Татьяна Толстая, литераторша средней руки из либерального толковища, вспомнилась мне совершенно случайно, но вышла из тени воспоминаний, как мрачный призрак Эсфири; ей-то нынче бы самое время каяться, а не ухмыляться, ибо и она помогала устраивать в России ельцинский режим, новый холокост, но уже над русским народом.
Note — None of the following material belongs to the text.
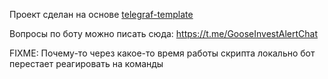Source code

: Проект сделан на основе [telegraf-template](https://github.com/backmeupplz/telegraf-template)

Вопросы по боту можно писать сюда: https://t.me/GooseInvestAlertChat

FIXME: Почему-то через какое-то время работы скрипта локально бот перестает реагировать на команды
…Вот здесь-то я и подхожу к той мысли, ради чего пишу короткие заметки. Сейчас русский народ под напором ростовщиков невольно разделился на стяжателей и нестяжателей, и те, кто куют деньгу на всем, что плохо лежит и что без должного присмотра, даже от русской истории пытаются получить наклад. Стяжатели-"этастранцы" и "образованцы" (по меткому определению Солженицына) любят свою вину спихивать на других, или делить её на столь мелкие доли, чтобы её вовсе не разглядеть без мелкоскопа, выдавать черное за белое, бесчестие за совесть, бесстыдство за открытость натуры, хитрость за ум. Для того и требуют они всеобщего покаяния, чтобы под этот шумок снова выделиться из народа, стать некими "чистыми", обязательно пастырями и, получив мандат, повести безмолвные толпы "нечистых" к новой пропасти под вычурными знаменами, которые долго кропали на панельных кухнях из обветшалых засаленных тряпок…
Я не обеляю тех, кто ронял кресты и раздевал церкви, кто катался на иконах с ледяных горок и мастерил из "черных досок" двери и столешни. Хотя все они были крещеные… Это вина "овн", лишившихся своего пастуха, и они побежали туда, куда их погнала беда. Но обвиняю наущателей, потаковников и совратителей, кои после революции самовольно схитили пастырскую службу, но худо исполнили её. Мужики спиливали кресты не от ненависти к Богу, но от уверенности близких перемен, когда под самые окна расширится Беловодье, о коем мечталось веками. Петр I ронял колокола, якобы ради пушек; нет, он хотел спихнуть Россию с заповеданного пути, и для этого понадобилось свергнуть национальную опору, покривить духовный костяк (церковь); и вот он пригнетил вагою русское древо с такой безжалостностью, что надсадно заскрипели и порвались многие питающие коренья. Эгоизм царя, его непонятные и непонятые народом мечтания не только располовинили русский народ, но и саму церковь приотстранили в чахлые сумерки. До Петра сами крестьяне ставили на приход священника, брали с него письменную клятву на верную службу, и если батюшка худо вел себя иль нарушал заповеди, его убирали с места, как негодящего. В те времена церковь была для народа, а не народ для церкви, как началось с Петра; и возникло охлаждение к синодальному храму, но не ко Христу. И эта охладелость, когда ушли в раскол более сорока миллионов православных, проявилась после революции. Худо делали делали девки и парни, катаясь с горушек на иконах? — конечно, плохо. Но разве праведно поступал патриарх Никон, когда прилюдно выкалывал глаза святым на древних образах и разбивал иконы о плиты Успенского собора?
Да, есть вина и Вина. Есть Вина осквернителей, — Троцкого и Бухарина, Свердлова и Урицкого, Землячки и Пластининой и иже с ними, — которую нельзя поделить на миллионы крестьянских душ. Есть вина Кагановича, взорвавшего храм Христа Спасителя и глупая заполошность счастливой от новин деревенской девчонки, что опрометью бросилась в Нардом, позабыв в избе нательный крестик. "Неистовые ревнители" до конца дней ненавидели Христа и истирали из памяти его образ в России, как главного своего супротивника, и даже смерть не могла призвать к покаянной молитве. Деревенская же девка на склоне лет, одевшись во все старческое, спешит в церковь, иль жарко молится ночами, чтобы Господь послал мира в её дом и счастья деткам и внучикам…
…Это бессердечная власть и либерал-устроители нового мира должны пасть на колени перед этой старухою, каяться и просить прощения. Но этого им и в голову не стукнет, как и барыне Татьяне Толстой.